Peu de temps après, un projet immobilier devait raser la villa et bétonner l’ensemble du site. Notre recours
au TA mit le projet en échec. Nous ne réussîmes pas à sauver la villa Sainte-Marie, mais les deux barres de béton
qui auraient dépassé les cimes des vieux chênes de la forêt attenante furent converties en petits immeubles plus
respectueux du site.
Peu de temps après fut obtenu, dans le même secteur, le classement non aedificandi de l’Enclos des Fontaines,
ensemble de jardins irrigués par la grosse source qui sort de la forêt au pied du Mont Ussy, sous le Calvaire
(Bd Thiers) et qui alimente l’aqueduc François 1er. Car Georges Galipon avait l’intelligence de juger l’importance
d’un monument dans son contexte naturel. Or Fontainebleau est né de la présence des sources. Il était fondamental
de les préserver.
Dès lors les actions se sont succédées, sous la présidence de Mme d’Abboville puis pendant de longues années de
Yvonne Jestaz.
Mais c’est la Maison des Compagnons qui concrétise le mieux l’oeuvre de Georges Galipon. Les démolitions en cours
dans le centre-ville menaçaient une certaine petite maison des 17ème et 18ème siècles dont la disparition aurait
ouvert une brèche dans le front de façades de la rue de la Cloche et laissait entrevoir la percée d’une nouvelle
rue à travers les jardins qui forment le coeur d’ilot sur l’arrière de la rue Grande et de la rue Béranger.

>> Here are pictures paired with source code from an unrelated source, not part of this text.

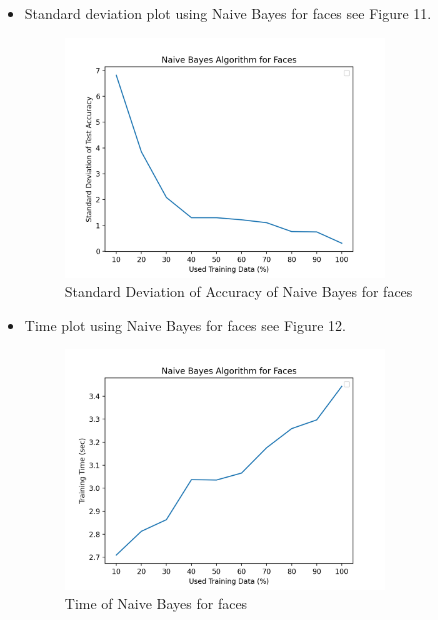 \documentclass{article}
\begin{document}
\begin{itemize}
    \item Standard deviation plot using Naive Bayes for faces see Figure 11.
    \begin{figure}
        \centering
        \includegraphics[width=0.8\textwidth]{nbFaSd.png}
        \caption{Standard Deviation of Accuracy of Naive Bayes for faces}
    \end{figure}
    
    \item Time plot using Naive Bayes for faces see Figure 12.
    \begin{figure}
        \centering
        \includegraphics[width=0.8\textwidth]{nbFaTime.png}
        \caption{Time of Naive Bayes for faces}
    \end{figure}
\end{itemize}
\end{document}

C’était sans compter avec l’oeil expert de Georges Galipon qui avait repéré là la maison d’un maître-compagnon
ou un foyer de compagnonnage, et un modèle de tous les arts du bâtiment. Quelle plus belle école que ce chantier
bénévole ? Avec une cinquantaine de Bellifontains, le Comité en fit l’acquisition sous forme d’une société civile.
Ce fut une aventure enthousiasmante dans laquelle il emporta ses collègues érudits (je pense là à Francis Barbot,
professeur de lettres classiques), ses élèves, les parents de ses élèves, les compagnons parfois âgés encore actifs
dans la ville (le maître serrurier Monsieur Tronquois, le maçon Monsieur Sudron, les menuisiers Robin et Lejamtel).
Cette maison devenue un foyer culturel, il fut décidé de l’appeler La Maison des Compagnons, et c’est en effet
ce qu’elle est devenue, avec son enseigne à l’équerre et au compas qui figure fièrement dans les garde-corps
des fenêtres du 1er étage que Georges Galipon avait lui-même dorée à l’or fin.
Animés de la même passion pour notre patrimoine et désireux de maintenir un cadre de vie agréable dans
les contingences contemporaines, le CDAS de Fontainebleau poursuit l’oeuvre de sauvegarde et de mise en
valeur du patrimoine bellifontain lancée par Georges Galipon, avec une ardeur renouvelée.
Etant moi-même de moins en moins disponible pour assurer la présidence, j’ai souhaité, avec l’accord du
conseil d’administration, proposer cette tâche à notre vice-président Christian Roggeman qui s’est déjà
impliqué depuis plusieurs années, avec dynamisme et efficacité, dans la bonne marche du Comité, notamment
au cours de cette année mouvementée.